Below is a block of records. Copy every line in it that contains the word "caption".

# # #

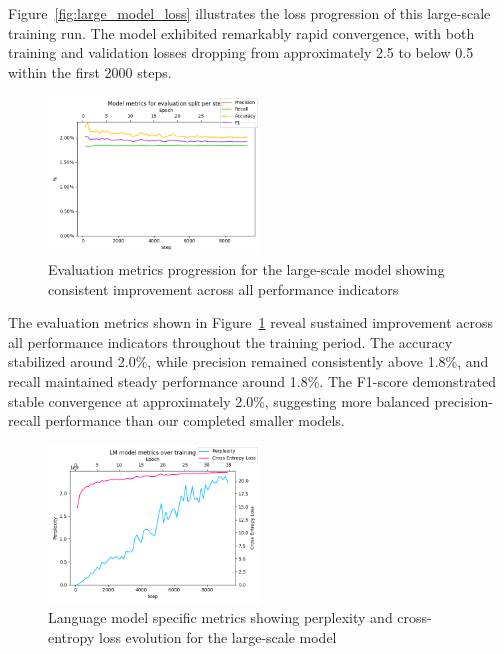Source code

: \documentclass[../main.tex]{subfiles}
\begin{document}
Figure~\ref{fig:large_model_loss} illustrates the loss progression of this large-scale training run. The model exhibited remarkably rapid convergence, with both training and validation losses dropping from approximately 2.5 to below 0.5 within the first 2000 steps.

\begin{figure}[htbp]
\centering
\includegraphics[width=0.5\textwidth]{images/metrics_per_step.png}
\caption{Evaluation metrics progression for the large-scale model showing consistent improvement across all performance indicators}
\label{fig:large_model_metrics}
\end{figure}

The evaluation metrics shown in Figure~\ref{fig:large_model_metrics} reveal sustained improvement across all performance indicators throughout the training period. The accuracy stabilized around 2.0\%, while precision remained consistently above 1.8\%, and recall maintained steady performance around 1.8\%. The F1-score demonstrated stable convergence at approximately 2.0\%, suggesting more balanced precision-recall performance than our completed smaller models.

\begin{figure}[htbp]
\centering
\includegraphics[width=0.5\textwidth]{images/lm_metrics_per_step.png}
\caption{Language model specific metrics showing perplexity and cross-entropy loss evolution for the large-scale model}
\label{fig:large_model_lm}
\end{figure}
\end{document}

# # #

OUTPUT OF THE EXERCISE
\caption{Evaluation metrics progression for the large-scale model showing consistent improvement across all performance indicators}
\caption{Language model specific metrics showing perplexity and cross-entropy loss evolution for the large-scale model}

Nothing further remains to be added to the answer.